Now both noisy-top-k gating and experts can be combined to create a sparse Mixture of Experts module. Note that weighted summation calculation has been incorporated to yield the output for each token in the forward pass.

In [0]:
#Now create the sparse mixture of experts module
class SparseMoE(nn.Module):
    def __init__(self, n_embed, num_experts, top_k):
        super(SparseMoE, self).__init__()
        self.router = NoisyTopkRouter(n_embed, num_experts, top_k)
        self.experts = nn.ModuleList([Expert(n_embed) for _ in range(num_experts)])
        self.top_k = top_k

    def forward(self, x):
        gating_output, indices = self.router(x)
        final_output = torch.zeros_like(x)

        # Reshape inputs for batch processing
        flat_x = x.view(-1, x.size(-1))
        flat_gating_output = gating_output.view(-1, gating_output.size(-1))

        # Process each expert in parallel
        for i, expert in enumerate(self.experts):
            # Create a mask for the inputs where the current expert is in top-k
            expert_mask = (indices == i).any(dim=-1)
            flat_mask = expert_mask.view(-1)

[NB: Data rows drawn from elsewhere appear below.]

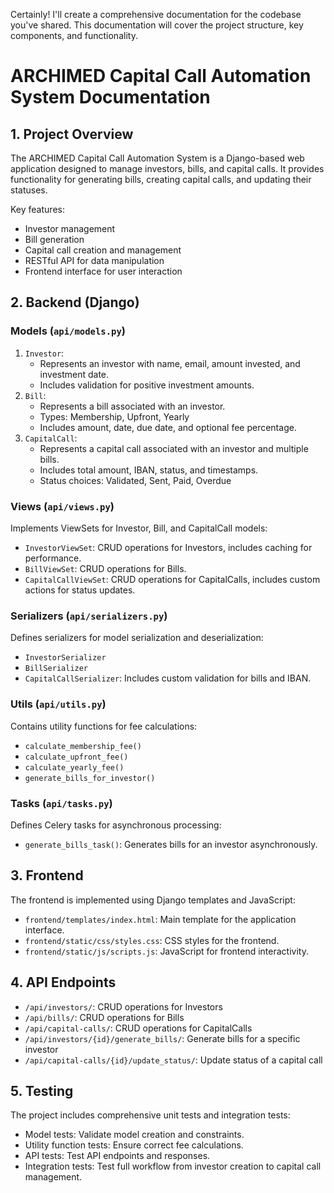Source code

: Certainly! I'll create a comprehensive documentation for the codebase you've shared. This documentation will cover the project structure, key components, and functionality.

# ARCHIMED Capital Call Automation System Documentation

## 1. Project Overview

The ARCHIMED Capital Call Automation System is a Django-based web application designed to manage investors, bills, and capital calls. It provides functionality for generating bills, creating capital calls, and updating their statuses.

Key features:

* Investor management
* Bill generation
* Capital call creation and management
* RESTful API for data manipulation
* Frontend interface for user interaction

## 2. Backend (Django)

### Models (`api/models.py`)

1. `Investor`:
   * Represents an investor with name, email, amount invested, and investment date.
   * Includes validation for positive investment amounts.
2. `Bill`:
   * Represents a bill associated with an investor.
   * Types: Membership, Upfront, Yearly
   * Includes amount, date, due date, and optional fee percentage.
3. `CapitalCall`:
   * Represents a capital call associated with an investor and multiple bills.
   * Includes total amount, IBAN, status, and timestamps.
   * Status choices: Validated, Sent, Paid, Overdue

### Views (`api/views.py`)

Implements ViewSets for Investor, Bill, and CapitalCall models:

* `InvestorViewSet`: CRUD operations for Investors, includes caching for performance.
* `BillViewSet`: CRUD operations for Bills.
* `CapitalCallViewSet`: CRUD operations for CapitalCalls, includes custom actions for status updates.

### Serializers (`api/serializers.py`)

Defines serializers for model serialization and deserialization:

* `InvestorSerializer`
* `BillSerializer`
* `CapitalCallSerializer`: Includes custom validation for bills and IBAN.

### Utils (`api/utils.py`)

Contains utility functions for fee calculations:

* `calculate_membership_fee()`
* `calculate_upfront_fee()`
* `calculate_yearly_fee()`
* `generate_bills_for_investor()`

### Tasks (`api/tasks.py`)

Defines Celery tasks for asynchronous processing:

* `generate_bills_task()`: Generates bills for an investor asynchronously.

## 3. Frontend

The frontend is implemented using Django templates and JavaScript:

* `frontend/templates/index.html`: Main template for the application interface.
* `frontend/static/css/styles.css`: CSS styles for the frontend.
* `frontend/static/js/scripts.js`: JavaScript for frontend interactivity.

## 4. API Endpoints

* `/api/investors/`: CRUD operations for Investors
* `/api/bills/`: CRUD operations for Bills
* `/api/capital-calls/`: CRUD operations for CapitalCalls
* `/api/investors/{id}/generate_bills/`: Generate bills for a specific investor
* `/api/capital-calls/{id}/update_status/`: Update status of a capital call

## 5. Testing

The project includes comprehensive unit tests and integration tests:

* Model tests: Validate model creation and constraints.
* Utility function tests: Ensure correct fee calculations.
* API tests: Test API endpoints and responses.
* Integration tests: Test full workflow from investor creation to capital call management.
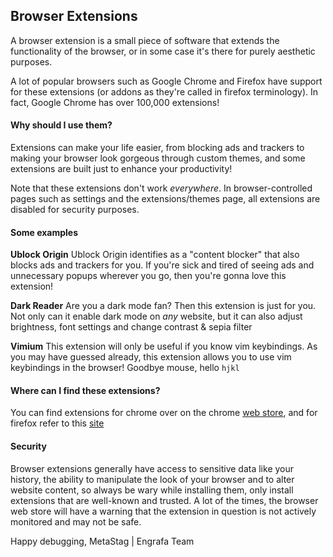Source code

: ## Browser Extensions

A browser extension is a small piece of software that extends the functionality of the browser, or in some case it's there for purely aesthetic purposes.

A lot of popular browsers such as Google Chrome and Firefox have support for these extensions (or addons as they're called in firefox terminology). In fact, Google Chrome has over 100,000 extensions!

#### Why should I use them?
Extensions can make your life easier, from blocking ads and trackers to making your browser look gorgeous through custom themes, and some extensions are built just to enhance your productivity!

Note that these extensions don't work *everywhere*. In browser-controlled pages such as settings and the extensions/themes page, all extensions are disabled for security purposes. 

#### Some examples

**Ublock Origin**
Ublock Origin identifies as a "content blocker" that also blocks ads and trackers for you. If you're sick and tired of seeing ads and unnecessary popups wherever you go, then you're gonna love this extension!

**Dark Reader**
Are you a dark mode fan? Then this extension is just for you. Not only can it enable dark mode on *any* website, but it can also adjust brightness, font settings and change contrast & sepia filter

**Vimium**
This extension will only be useful if you know vim keybindings. As you may have guessed already, this extension allows you to use vim keybindings in the browser! Goodbye mouse, hello `hjkl`

#### Where can I find these extensions?
You can find extensions for chrome over on the chrome [web store](https://chrome.google.com/webstore), and for firefox refer to this [site](https://addons.mozilla.org)

#### Security
Browser extensions generally have access to sensitive data like your history, the ability to manipulate the look of your browser and to alter website content, so always be wary while installing them, only install extensions that are well-known and trusted.
A lot of the times, the browser web store will have a warning that the extension in question is not actively monitored and may not be safe.

Happy debugging,
MetaStag | Engrafa Team
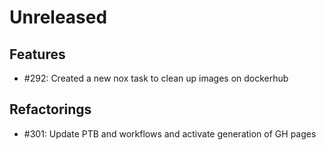 # Unreleased

## Features

 - #292: Created a new nox task to clean up images on dockerhub

## Refactorings

 - #301: Update PTB and workflows and activate generation of GH pages
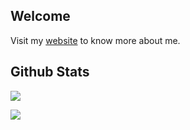 ## Welcome

Visit my [website](https://231tr0n.github.io) to know more about me.


## Github Stats
![](https://komarev.com/ghpvc/?username=231tr0n)


<img src = 'https://github-readme-stats.vercel.app/api/top-langs/?username=231tr0n' />
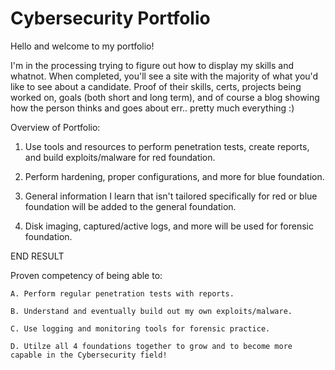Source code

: # Cybersecurity Portfolio



Hello and welcome to my portfolio!

I'm in the processing trying to figure out how to display my skills and whatnot. When completed, you'll see a site with the majority of what you'd like to see about a candidate. Proof of their skills, certs, projects being worked on, goals (both short and long term), and of course a blog showing how the person thinks and goes about err.. pretty much everything :) 



Overview of Portfolio:

1. Use tools and resources to perform penetration tests, create reports, and build exploits/malware for red foundation.

2. Perform hardening, proper configurations, and more for blue foundation.

3. General information I learn that isn't tailored specifically for red or blue foundation will be added to the general foundation.

4. Disk imaging, captured/active logs, and more will be used for forensic foundation.

END RESULT

Proven competency of being able to:
    
    A. Perform regular penetration tests with reports.

    B. Understand and eventually build out my own exploits/malware.

    C. Use logging and monitoring tools for forensic practice.

    D. Utilze all 4 foundations together to grow and to become more capable in the Cybersecurity field!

            if flat_mask.any():
                expert_input = flat_x[flat_mask]
                expert_output = expert(expert_input)

                # Extract and apply gating scores
                gating_scores = flat_gating_output[flat_mask, i].unsqueeze(1)
                weighted_output = expert_output * gating_scores

                # Update final output additively by indexing and adding
                final_output[expert_mask] += weighted_output.squeeze(1)

        return final_output

This can now be combined with multihead self attention to create a sparse MoE transformer block.

In [0]:
class SparseMoEBlock(nn.Module):
    def __init__(self, n_embd, num_heads, num_experts, top_k, dropout=0.1, is_decoder=False):
        super().__init__()

        # Layer normalization for the input to the attention layer
        self.ln1 = nn.LayerNorm(n_embd)

        # Multi-head attention module
        self.attn = MultiHeadAttention(n_embd, num_heads, dropout, is_decoder)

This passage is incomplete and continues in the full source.